DESA Sumberwetan termasuk kawasan kecamatan Wonoasih. Sekitar 12
Km di sebelah selatan kota Probolinggo. Tanahnya
kekuning-kuningan. Lengket bagaikan dodol. Ini menyebabkan tanah
tersebut tidak bisa digolongkan pada tanah yang subur yang mudah
dihidupi oleh tumbuhtumbuhan yang bermantaat.
Tanah yang begitu toh tidak menghambat kehidupatl. Desa ini
terkenal akan hasil barang-barang perkakas seperti kompor, ceret
(tempat masak air) lampu teplok, tempat kuwe, parut, sendok
nasi, dan sebagainya. Kemasyhuran made in Sumberwetan tentang
barang-barang tersebut melejit sampai di luar batas kabupaten.
Orang-orang pasar menyebutkan bahwa produksi Sumberwetan bisa
diandalkan ampuhnya, awet dan tahan lama.
Usaha Keluarga
Modal pabrik ukuran mini ini sederhana sekali: lembaran seng,
bungkalan kecil timah, air raksa, areng dan tungku, dan
alat-alat seperti gunting seng, palu, penjepit dan sebagainya.
Tenaga dan bahan bakar tidak perlu mereka beli. Sebab tenaga
melimpah dan bahan bakar berupa kayu atau areng, bisa mereka
cari sendiri di hutan.
Biasanya, kalau kepala keluarga produsen barang-barang dapur,
isteri dan anaknya adalah pegawai yang turut menjaga kelestarian
produksi dan isi perut sekaligus. Seperti Pak Hanapi misalnya.

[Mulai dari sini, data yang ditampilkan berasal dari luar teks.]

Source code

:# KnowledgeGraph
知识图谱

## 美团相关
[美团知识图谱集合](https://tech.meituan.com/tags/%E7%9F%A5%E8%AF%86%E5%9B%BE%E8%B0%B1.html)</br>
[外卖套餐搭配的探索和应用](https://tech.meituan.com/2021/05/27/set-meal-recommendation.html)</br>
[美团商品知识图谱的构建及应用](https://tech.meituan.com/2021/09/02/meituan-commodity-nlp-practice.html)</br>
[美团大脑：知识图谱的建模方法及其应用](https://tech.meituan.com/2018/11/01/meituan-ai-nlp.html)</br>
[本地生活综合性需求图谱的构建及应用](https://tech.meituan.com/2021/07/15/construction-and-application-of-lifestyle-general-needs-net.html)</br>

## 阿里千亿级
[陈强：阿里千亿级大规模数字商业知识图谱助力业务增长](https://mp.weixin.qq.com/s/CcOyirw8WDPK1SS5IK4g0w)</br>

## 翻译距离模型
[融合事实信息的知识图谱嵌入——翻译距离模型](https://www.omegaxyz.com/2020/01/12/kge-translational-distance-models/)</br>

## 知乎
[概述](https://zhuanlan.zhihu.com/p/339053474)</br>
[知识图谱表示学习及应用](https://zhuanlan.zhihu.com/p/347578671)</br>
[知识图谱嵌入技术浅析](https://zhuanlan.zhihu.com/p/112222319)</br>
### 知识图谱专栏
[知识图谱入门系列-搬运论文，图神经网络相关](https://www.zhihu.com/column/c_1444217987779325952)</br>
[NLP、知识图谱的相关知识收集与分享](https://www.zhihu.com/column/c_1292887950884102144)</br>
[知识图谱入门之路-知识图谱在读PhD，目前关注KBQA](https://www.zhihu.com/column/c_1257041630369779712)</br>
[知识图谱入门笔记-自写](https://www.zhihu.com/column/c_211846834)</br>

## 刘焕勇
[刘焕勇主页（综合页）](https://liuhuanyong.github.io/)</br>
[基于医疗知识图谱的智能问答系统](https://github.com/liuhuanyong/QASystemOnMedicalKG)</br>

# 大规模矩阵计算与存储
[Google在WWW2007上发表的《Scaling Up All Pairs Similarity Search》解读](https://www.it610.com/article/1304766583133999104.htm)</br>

Umurnya masih setengah baya. Tapi isteri dan anak-anaknya yang
kemudian berhenti sekolah (paling banter sekolah dasar), bekerja
menggeluti seng dan timah. Sang ayah biasanya yang mengelola
disain. Kemudian sang anak yang membentuk body ceret,
menggunting mulut ceret dan tangan ceret. Anak yang lain
kemudian merekatkan semua itu dalam cairan timah yang dibaurkan
dengan sentuhan air raksa. Nyonya rumah mempunyai kehormatan
untuk mengadakan test terakhir. Ceret dijungkir-balikkan. Di isi
air, bocor tidaknya. Kalau ada yang bocor, dia tidak lantas
teriak kepada anaknya untuk minta diulang. Tapi diambilnya
sendiri sebatang tangkai besi yang ujungnya sudah merah. Coos,
diciumkan ke timah, untuk kemudian dia tempelkan ke badan ceret
yang masih bocor.
Bagaimana cara membuang barang produksi ke pasaran? Sunapi dan
konco-konconya di Sumberwetan tidak perlu kuatir.
Tengkulak-tengkulaklah yang biasanya berdatangan, mencari dari
rumah kc rumah, siapa yang barangnya sudah siap tnenumpuk untuk
diekspor dari Sumberwetan.
Bagi tengkulak yang telah mereka kenal, biasanya berlaku sistim:
ambil barang dulu, bayar belakangan, kalau laku. Sementara
jutaan rumah tangga masih memerlukan barang keperluan dapur a la
Sumberwetan ini -- dan belum mengenal stelan panci made in
Belanda atau Jepang - dagangan mereka memang cepat laku. "Tapi
sekali waktu kita jadi menganggur, Pak," ujar Sunapi. Sebab,
barang produsen yang tengkulak bawa itu adalah modal mereka
juga. Artinya, mereka tidak mempunyai uang iagi untuk membeli
bahan baku. Jadi pabrik sementara berhenti.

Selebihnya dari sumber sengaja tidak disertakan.